2012年7月30日 星期一

Reading - Orion Speaker


I try look into the Orion design in my own way.

First, it is a true 3-way dipole speaker to be used in a normal living room. From his analysis, normal living room has a RT60 about 500ms, Schroeder frequency is about 150Hz and the fundamental mode is about 20Hz.

The 20Hz fundamental mode is good since a dipole will not radiate energy in such low frequency thus we don't need to worry that non-audible low frequencies will shake the house. I like the fact that he uses two closed packed back-to-back woofer because the front and back sides of a cone radiate differently. Such arrangement can still be regard as a single point source as long as the distance between the two woofers is much smaller than the operating wavelength.
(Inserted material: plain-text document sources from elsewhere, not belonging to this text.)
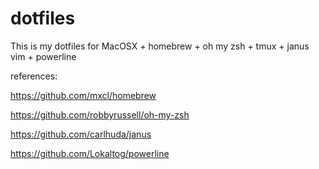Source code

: dotfiles
========

This is my dotfiles for MacOSX + homebrew + oh my zsh + tmux + janus vim + powerline

references:

https://github.com/mxcl/homebrew

https://github.com/robbyrussell/oh-my-zsh

https://github.com/carlhuda/janus

https://github.com/Lokaltog/powerline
In terms of room modes, the longitudinal modes are not a problem if you sit at the optimal position. Such mode can be regard as the multiple reflections between the front and back walls. When you sit at the optimal position, all the front/back reflections form a dipole will cancel. The two speaker setup also keeps the beauty of symmetry in the room thus only even order modes between the side walls may be excited. Let's say the fundamental frequency of the mode between the side walls is 25Hz, this one will not be excited. The modes that will show up are 50Hz and 100Hz. The quality factor for these higher order modes are usually smaller, which means the peaks and dips are much smoother than the fundamental one. Moreover, the dipole excited the sidewall weakly thus such mode is less a problem.
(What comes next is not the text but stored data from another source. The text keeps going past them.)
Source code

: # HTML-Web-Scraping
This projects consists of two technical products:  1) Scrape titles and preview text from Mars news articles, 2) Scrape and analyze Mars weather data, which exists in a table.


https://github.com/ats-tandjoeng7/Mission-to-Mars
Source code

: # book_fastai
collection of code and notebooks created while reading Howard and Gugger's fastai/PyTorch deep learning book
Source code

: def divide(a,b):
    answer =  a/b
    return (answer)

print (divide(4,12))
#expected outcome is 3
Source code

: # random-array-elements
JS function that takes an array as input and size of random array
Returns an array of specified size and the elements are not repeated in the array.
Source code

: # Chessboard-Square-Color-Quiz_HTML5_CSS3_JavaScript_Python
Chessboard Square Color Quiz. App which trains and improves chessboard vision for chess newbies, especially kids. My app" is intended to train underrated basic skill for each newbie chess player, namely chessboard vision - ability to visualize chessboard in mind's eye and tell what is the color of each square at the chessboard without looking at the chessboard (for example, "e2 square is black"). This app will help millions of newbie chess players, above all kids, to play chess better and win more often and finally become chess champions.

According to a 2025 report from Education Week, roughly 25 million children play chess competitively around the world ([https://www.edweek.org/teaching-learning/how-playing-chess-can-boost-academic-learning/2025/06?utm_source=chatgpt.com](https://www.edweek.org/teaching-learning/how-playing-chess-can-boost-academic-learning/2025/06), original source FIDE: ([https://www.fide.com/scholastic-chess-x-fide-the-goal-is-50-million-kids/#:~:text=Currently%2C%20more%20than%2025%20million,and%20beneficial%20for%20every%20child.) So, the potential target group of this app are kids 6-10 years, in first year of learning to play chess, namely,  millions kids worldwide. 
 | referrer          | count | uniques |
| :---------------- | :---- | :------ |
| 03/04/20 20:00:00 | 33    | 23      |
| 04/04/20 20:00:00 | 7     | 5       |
In terms of mid-range and tweeter. Dipole simply shines. The dipole acoustic radiation pattern has nulls on the two sides. We can toe-in the speakers such that the null is pointed toward the specular points on the side walls. In such arrangement, no reflection will reach our ears! In reality we cannot toe-in that much otherwise the left and right channels will cross over in front of the listening position but the flavor of this technique is kept. Another smart move is to use tweeters. There will be a comb filter effect between the cone and the magnet of the mid-range driver. The null frequency will be around 1.7kHz assuming they are 5cm apart. The Orion is cross-over to the tweeter at 1.5kHz  thus the comb filter of the mid-range is not a problem. The two back-to-back tweeters with 5cm part also keep the true dipole radiation pattern till 3.4kHz. I believe anything above will be direct path dominant in a normal living room.

The three-way dipole seems to be a really good design. However, the dipole frequency response is not a flat one and equalization is a must. It is also a less efficient design. It will require a lot of effort to tune them correctly. I believe buying the build plan will be a smarter move than start from scratch.